Le bâillon au fond du bol

Qui rit? Et quand? Et à quoi?

Les historiens vivent selon un adage: “le passé est un pays étranger”. Voyager là-bas et étudier ce qu’ils découvrent les oblige à voyager dans les dimensions du temps, de l’espace et de l’esprit. Le voyage fascinant récompense le voyageur avec perspective. Les érudits qui espèrent une explication juste dans un territoire lointain doivent toutefois pardonner au monde leur étrangeté et oublier certaines de leurs connaissances, des normes, des conceptions et des tendances actuelles. Les voyageurs trouvent que leurs découvertes se présentent principalement comme des contrastes. Les vêtements étaient différents. La nourriture était exotique. Les salles de bains n’étaient pas ce à quoi nous avons appris à nous attendre.

Les circonstances matérielles inconnues dans l’étrange vieille terre se révèlent assez surprenantes, mais le voyageur temporel rencontrera également des problèmes de traduction comme un touriste américain à Paris, par exemple, peut confondre les termes d’un avocat et d’un avocat.
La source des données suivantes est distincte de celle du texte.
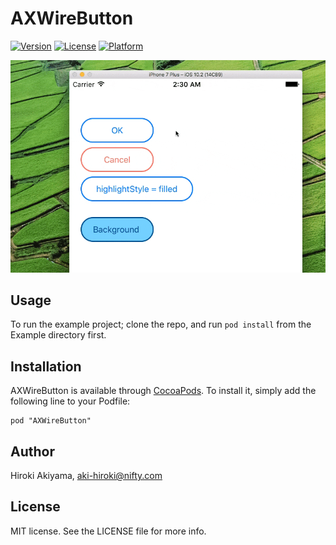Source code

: # AXWireButton

[![Version](https://img.shields.io/cocoapods/v/AXWireButton.svg?style=flat)](http://cocoadocs.org/docsets/AXWireButton)
[![License](https://img.shields.io/cocoapods/l/AXWireButton.svg?style=flat)](http://cocoadocs.org/docsets/AXWireButton)
[![Platform](https://img.shields.io/cocoapods/p/AXWireButton.svg?style=flat)](http://cocoadocs.org/docsets/AXWireButton)

![Screenshot](https://raw.githubusercontent.com/akiroom/AXWireButton/master/Screenshot.gif)

## Usage

To run the example project; clone the repo, and run `pod install` from the Example directory first.

## Installation

AXWireButton is available through [CocoaPods](http://cocoapods.org). To install
it, simply add the following line to your Podfile:

    pod "AXWireButton"

## Author

Hiroki Akiyama, aki-hiroki@nifty.com

## License

MIT license. See the LICENSE file for more info.
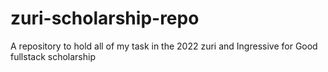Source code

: # zuri-scholarship-repo
A repository to hold all of my task in the 2022 zuri and Ingressive for Good fullstack scholarship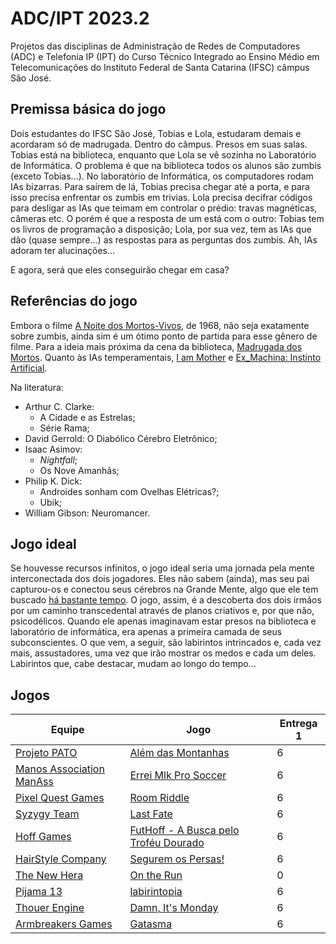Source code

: # ADC/IPT 2023.2

Projetos das disciplinas de Administração de Redes de Computadores (ADC) e Telefonia IP (IPT) do Curso Técnico Integrado ao Ensino Médio em Telecomunicações do Instituto Federal de Santa Catarina (IFSC) câmpus São José.

## Premissa básica do jogo

Dois estudantes do IFSC São José, Tobias e Lola, estudaram demais e acordaram só de madrugada.
Dentro do câmpus.
Presos em suas salas.
Tobias está na biblioteca, enquanto que Lola se vê sozinha no Laboratório de Informática.
O problema é que na biblioteca todos os alunos são zumbis (exceto Tobias...).
No laboratório de Informática, os computadores rodam IAs bizarras.
Para saírem de lá, Tobias precisa chegar até a porta, e para isso precisa enfrentar os zumbis em trivias.
Lola precisa decifrar códigos para desligar as IAs que teimam em controlar o prédio: travas magnéticas, câmeras etc.
O porém é que a resposta de um está com o outro: Tobias tem os livros de programação a disposição; Lola, por sua vez, tem as IAs que dão (quase sempre...) as respostas para as perguntas dos zumbis.
Ah, IAs adoram ter alucinações...

E agora, será que eles conseguirão chegar em casa?

## Referências do jogo

Embora o filme [A Noite dos Mortos-Vivos](https://www.imdb.com/title/tt0063350/), de 1968, não seja exatamente sobre zumbis, ainda sim é um ótimo ponto de partida para esse gênero de filme.
Para a ideia mais próxima da cena da biblioteca, [Madrugada dos Mortos](https://www.imdb.com/title/tt0363547/).
Quanto às IAs temperamentais, [I am Mother](https://www.imdb.com/title/tt6292852/) e [Ex_Machina: Instinto Artificial](https://www.imdb.com/title/tt0363547/).

Na literatura:

- Arthur C. Clarke:
  - A Cidade e as Estrelas;
  - Série Rama;
- David Gerrold: O Diabólico Cérebro Eletrônico;
- Isaac Asimov:
  - _Nightfall_;
  - Os Nove Amanhãs;
- Philip K. Dick:
  - Androides sonham com Ovelhas Elétricas?;
  - Ubik;
- William Gibson: Neuromancer.

## Jogo ideal

Se houvesse recursos infinitos, o jogo ideal seria uma jornada pela mente interconectada dos dois jogadores.
Eles não sabem (ainda), mas seu pai capturou-os e conectou seus cérebros na Grande Mente, algo que ele tem buscado [há bastante tempo](https://github.com/boidacarapreta/adcipt20222).
O jogo, assim, é a descoberta dos dois irmãos por um caminho transcedental através de planos criativos e, por que não, psicodélicos.
Quando ele apenas imaginavam estar presos na biblioteca e laboratório de informática, era apenas a primeira camada de seus subconscientes.
O que vem, a seguir, são labirintos intrincados e, cada vez mais, assustadores, uma vez que irão mostrar os medos e cada um deles.
Labirintos que, cabe destacar, mudam ao longo do tempo...

## Jogos

| Equipe | Jogo | Entrega 1 |
|-|-|-|
| [Projeto PATO](https://github.com/Projeto-PATO) | [Além das Montanhas](https://github.com/Projeto-PATO/Alem-das-Montanhas) | 6 |
| [Manos Association ManAss](https://github.com/Manos-association-ManAss) | [Errei Mlk Pro Soccer](https://github.com/Manos-association-ManAss/ErreiFuiMlk-ProSoccer) | 6 |
| [Pixel Quest Games](https://github.com/Pixel-Quest-Games) | [Room Riddle](https://github.com/Pixel-Quest-Games/Room-Riddle) | 6 |
| [Syzygy Team](https://github.com/SyzygyTeam) | [Last Fate](https://github.com/SyzygyTeam/LastFate) | 6 |
| [Hoff Games](https://github.com/Hoff-Games) | [FutHoff - A Busca pelo Troféu Dourado](https://github.com/Hoff-Games/FutHoff_-_A_Busca_pelo_Trofeu_Dourado) | 6 |
| [HairStyle Company](https://github.com/Hairstyle-Company/SeguremOsPersas) | [Segurem os Persas!](https://github.com/Hairstyle-Company/SeguremOsPersas) | 6 |
| [The New Hera](https://github.com/The-New-Hera) | [On the Run](https://github.com/The-New-Hera/On-The-Run) | 0 |
| [Pijama 13](https://github.com/pijama-13) | [labirintopia](https://github.com/pijama-13/labirintopia) | 6 |
| [Thouer Engine](https://github.com/Thouer-Engine) | [Damn, It's Monday](https://github.com/Thouer-Engine/damnitsmonday) | 6 |
| [Armbreakers Games](https://github.com/ARMBREAKERS-GAMES) | [Gatasma](https://github.com/ARMBREAKERS-GAMES/Gatasma) | 6 |
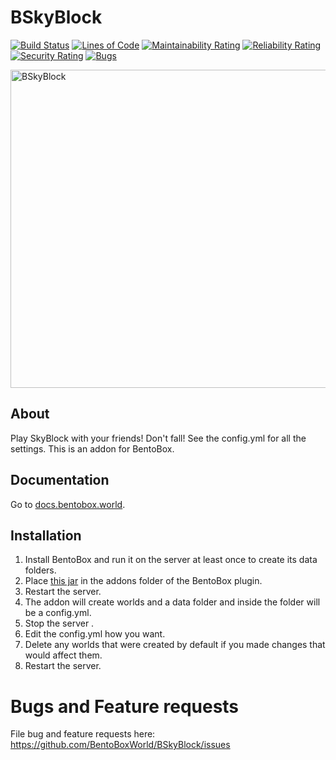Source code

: # BSkyBlock

[![Build Status](https://ci.codemc.org/buildStatus/icon?job=BentoBoxWorld/BSkyBlock)](https://ci.codemc.org/job/BentoBoxWorld/job/BSkyBlock/)
[![Lines of Code](https://sonarcloud.io/api/project_badges/measure?project=BentoBoxWorld_BSkyBlock&metric=ncloc)](https://sonarcloud.io/summary/new_code?id=BentoBoxWorld_BSkyBlock)
[![Maintainability Rating](https://sonarcloud.io/api/project_badges/measure?project=BentoBoxWorld_BSkyBlock&metric=sqale_rating)](https://sonarcloud.io/summary/new_code?id=BentoBoxWorld_BSkyBlock)
[![Reliability Rating](https://sonarcloud.io/api/project_badges/measure?project=BentoBoxWorld_BSkyBlock&metric=reliability_rating)](https://sonarcloud.io/summary/new_code?id=BentoBoxWorld_BSkyBlock)
[![Security Rating](https://sonarcloud.io/api/project_badges/measure?project=BentoBoxWorld_BSkyBlock&metric=security_rating)](https://sonarcloud.io/summary/new_code?id=BentoBoxWorld_BSkyBlock)
[![Bugs](https://sonarcloud.io/api/project_badges/measure?project=BentoBoxWorld_BSkyBlock&metric=bugs)](https://sonarcloud.io/summary/new_code?id=BentoBoxWorld_BSkyBlock)

<img width="509" alt="BSkyBlock" src="https://user-images.githubusercontent.com/4407265/227750292-5617537d-c99a-4a7e-864e-5de990b8c195.png">

## About

Play SkyBlock with your friends! Don't fall! See the config.yml for all the settings. This is an addon for BentoBox.

## Documentation

Go to [docs.bentobox.world](https://docs.bentobox.world).

## Installation

1. Install BentoBox and run it on the server at least once to create its data folders.
2. Place [this jar](https://github.com/BentoBoxWorld/BSkyBlock/releases) in the addons folder of the BentoBox plugin.
3. Restart the server.
4. The addon will create worlds and a data folder and inside the folder will be a config.yml.
5. Stop the server .
6. Edit the config.yml how you want.
7. Delete any worlds that were created by default if you made changes that would affect them.
8. Restart the server.

Bugs and Feature requests
=========================
File bug and feature requests here: https://github.com/BentoBoxWorld/BSkyBlock/issues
Ou alors, avec un commandement chancelant de l’idiome d’un août australien étouffant, j’ai réussi à confondre la phrase pour “je suis chaud” avec un aveu, (comment devrais-je dire ça?) Que je souffrais d’un désir inconcevable.

Sur un plan encore plus délicat, les touristes curieux rencontrent des questions fondamentales de compréhension psychologique. Comment pouvons-nous savoir que les mots pour des sentiments et des états d’esprit dans le passé signifient ce que nous pensons qu’ils signifient pour nous maintenant? Nous pouvons facilement trouver des mots équivalents dans les dictionnaires. Mais l’ambiance devient plus étrange au fil du temps. À mesure que la compréhension s’étend, le risque de malentendus se multiplie. Comment pouvons-nous éviter de projeter nos sentiments et nos façons de penser sur les sentiments de ceux qui sont morts depuis longtemps? Comment pouvons-nous savoir que les anciens pensaient comme nous, ressentions comme nous et réagissions comme nous le faisons? Et alors, comment pouvons-nous savoir que ces anciens mots étrangers signifient ce que nous pensons qu’ils signifient pour nous maintenant?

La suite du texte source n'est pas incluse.